A short introduction to functional programming in Julia

Julia
functional programming
Advent of Code
How to structure the code using nothing but circles and pipes.
Author

Szymon Bęczkowski

Published

December 12, 2023

Advent of code is a quaint site that posts one programming problem each day just before Christmas. Just so we can flex our programming muscle. More importanetly, we can eavsdrop on other people’s code. Looking at some of the solutions motivated me to write this tutorial.

A lot of people start learning programming with C++ or MATLAB. This inevitably leads to a very verbose and error-prone code. In this tutorial, I aim to illustrate how modern programming practices and a good language can lead to elegant solutions and maintainable code.

The problem

Advent of code day one problem.
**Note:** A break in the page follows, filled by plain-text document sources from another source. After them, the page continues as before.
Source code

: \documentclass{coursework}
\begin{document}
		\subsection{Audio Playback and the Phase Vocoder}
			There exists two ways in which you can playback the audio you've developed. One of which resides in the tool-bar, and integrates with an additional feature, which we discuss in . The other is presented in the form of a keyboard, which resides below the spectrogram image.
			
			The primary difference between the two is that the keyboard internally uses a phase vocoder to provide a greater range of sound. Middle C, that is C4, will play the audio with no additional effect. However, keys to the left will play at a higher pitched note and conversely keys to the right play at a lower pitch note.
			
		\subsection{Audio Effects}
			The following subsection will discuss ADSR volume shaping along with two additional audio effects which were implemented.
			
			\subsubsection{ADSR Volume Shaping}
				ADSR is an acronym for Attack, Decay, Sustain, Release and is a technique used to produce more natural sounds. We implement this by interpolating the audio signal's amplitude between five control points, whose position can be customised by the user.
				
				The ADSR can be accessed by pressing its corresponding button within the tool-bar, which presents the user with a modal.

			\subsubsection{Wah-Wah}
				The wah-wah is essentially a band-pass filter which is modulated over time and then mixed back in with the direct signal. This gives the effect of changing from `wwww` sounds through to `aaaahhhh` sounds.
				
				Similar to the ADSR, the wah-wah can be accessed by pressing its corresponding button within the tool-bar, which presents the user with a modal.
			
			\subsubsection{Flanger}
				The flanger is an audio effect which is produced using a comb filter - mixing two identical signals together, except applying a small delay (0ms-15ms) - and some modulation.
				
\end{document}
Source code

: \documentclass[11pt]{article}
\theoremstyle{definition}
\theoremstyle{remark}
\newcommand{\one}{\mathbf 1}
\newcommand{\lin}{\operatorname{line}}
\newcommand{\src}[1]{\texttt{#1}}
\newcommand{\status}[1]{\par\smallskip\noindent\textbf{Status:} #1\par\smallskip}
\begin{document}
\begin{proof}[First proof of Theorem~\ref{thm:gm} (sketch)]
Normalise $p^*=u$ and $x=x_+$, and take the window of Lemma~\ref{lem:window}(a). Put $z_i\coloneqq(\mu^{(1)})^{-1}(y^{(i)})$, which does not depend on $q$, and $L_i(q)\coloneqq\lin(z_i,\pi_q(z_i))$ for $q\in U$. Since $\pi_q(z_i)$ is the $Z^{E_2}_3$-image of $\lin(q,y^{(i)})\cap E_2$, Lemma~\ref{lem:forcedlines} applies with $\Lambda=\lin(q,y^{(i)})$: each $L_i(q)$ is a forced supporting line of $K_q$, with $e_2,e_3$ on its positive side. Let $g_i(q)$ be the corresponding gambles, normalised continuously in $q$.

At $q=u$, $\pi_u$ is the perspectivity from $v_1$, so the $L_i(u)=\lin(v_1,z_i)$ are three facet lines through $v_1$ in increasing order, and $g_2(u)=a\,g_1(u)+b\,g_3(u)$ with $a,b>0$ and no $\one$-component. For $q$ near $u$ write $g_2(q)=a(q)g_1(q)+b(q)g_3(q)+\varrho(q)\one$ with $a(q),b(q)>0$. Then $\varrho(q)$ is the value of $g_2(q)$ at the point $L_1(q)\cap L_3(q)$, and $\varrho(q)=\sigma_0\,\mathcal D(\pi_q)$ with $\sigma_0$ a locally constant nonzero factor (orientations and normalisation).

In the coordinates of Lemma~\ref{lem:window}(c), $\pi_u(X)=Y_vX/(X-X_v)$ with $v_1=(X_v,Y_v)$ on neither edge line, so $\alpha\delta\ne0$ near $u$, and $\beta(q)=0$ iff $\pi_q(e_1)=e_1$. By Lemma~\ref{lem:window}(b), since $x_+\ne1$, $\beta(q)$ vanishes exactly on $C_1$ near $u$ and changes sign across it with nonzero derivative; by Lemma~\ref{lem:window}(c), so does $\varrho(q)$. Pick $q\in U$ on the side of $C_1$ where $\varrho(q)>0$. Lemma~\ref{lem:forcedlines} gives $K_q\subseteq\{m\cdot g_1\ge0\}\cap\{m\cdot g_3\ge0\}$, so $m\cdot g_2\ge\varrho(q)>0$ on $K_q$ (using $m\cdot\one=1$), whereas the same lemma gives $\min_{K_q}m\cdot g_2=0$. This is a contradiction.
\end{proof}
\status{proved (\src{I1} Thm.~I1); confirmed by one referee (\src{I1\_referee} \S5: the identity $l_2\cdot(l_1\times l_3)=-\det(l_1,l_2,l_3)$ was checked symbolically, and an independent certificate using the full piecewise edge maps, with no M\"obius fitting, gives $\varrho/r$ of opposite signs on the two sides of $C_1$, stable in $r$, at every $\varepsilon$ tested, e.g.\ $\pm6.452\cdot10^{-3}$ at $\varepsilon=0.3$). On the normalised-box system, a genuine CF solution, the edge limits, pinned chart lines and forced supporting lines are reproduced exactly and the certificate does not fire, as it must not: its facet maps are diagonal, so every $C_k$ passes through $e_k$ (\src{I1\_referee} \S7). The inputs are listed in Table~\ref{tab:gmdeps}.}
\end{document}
The problem boils down to: given a string, extract first and last digits in each line; join the two digits to form a two-digit number and add all resulting numbers.

calibration = """
1abc2
pqr3stu8vwx
a1b2c3d4e5f
treb7uchet
"""

Interlude I: splitting hair lines

Text manipulation is a fundamental challenge in programming, and nearly every programming language provides built-in primitives for this purpose.

Julia’s function eachline is a conveninent tool for splitting a string into individual lines. However, attempting to pass our calibration variable into eachline we will result in an error. Fortunately, the docs provide guidance on this issue:

To iterate over each line of a String, eachline(IOBuffer(str)) can be used.
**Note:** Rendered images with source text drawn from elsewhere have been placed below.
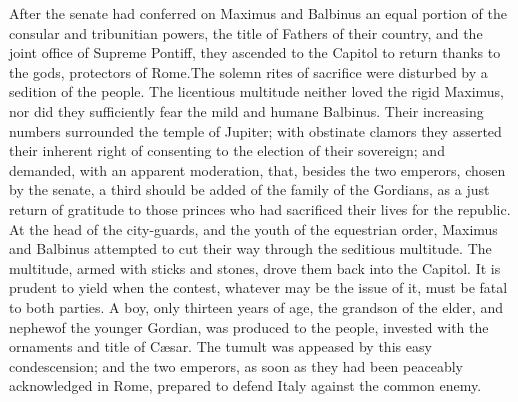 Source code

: After the senate had conferred on Maximus and Balbinus an equal
portion of the consular and tribunitian powers, the title of
Fathers of their country, and the joint office of Supreme
Pontiff, they ascended to the Capitol to return thanks to the
gods, protectors of Rome.\footnotemark[30] The solemn rites of sacrifice were
disturbed by a sedition of the people. The licentious multitude
neither loved the rigid Maximus, nor did they sufficiently fear
the mild and humane Balbinus. Their increasing numbers surrounded
the temple of Jupiter; with obstinate clamors they asserted their
inherent right of consenting to the election of their sovereign;
and demanded, with an apparent moderation, that, besides the two
emperors, chosen by the senate, a third should be added of the
family of the Gordians, as a just return of gratitude to those
princes who had sacrificed their lives for the republic. At the
head of the city-guards, and the youth of the equestrian order,
Maximus and Balbinus attempted to cut their way through the
seditious multitude. The multitude, armed with sticks and stones,
drove them back into the Capitol. It is prudent to yield when the
contest, whatever may be the issue of it, must be fatal to both
parties. A boy, only thirteen years of age, the grandson of the
elder, and nephew\footnotemark[301] of the younger Gordian, was produced to the
people, invested with the ornaments and title of Cæsar. The
tumult was appeased by this easy condescension; and the two
emperors, as soon as they had been peaceably acknowledged in
Rome, prepared to defend Italy against the common enemy.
for cal_line in eachline(IOBuffer(calibration))
    @show cal_line
end
cal_line = "1abc2"
cal_line = "pqr3stu8vwx"
cal_line = "a1b2c3d4e5f"
cal_line = "treb7uchet"

Now that we understand how to split the calibration string into individual lines, the next step is to “simpy” extract the two-digit numbers from each line. Adding them is straightforward.

The actual problem

Looking within individual line, our problem can now be states as follows: given a string, extract first and last digits, and then join the two digits to form a two-digit number.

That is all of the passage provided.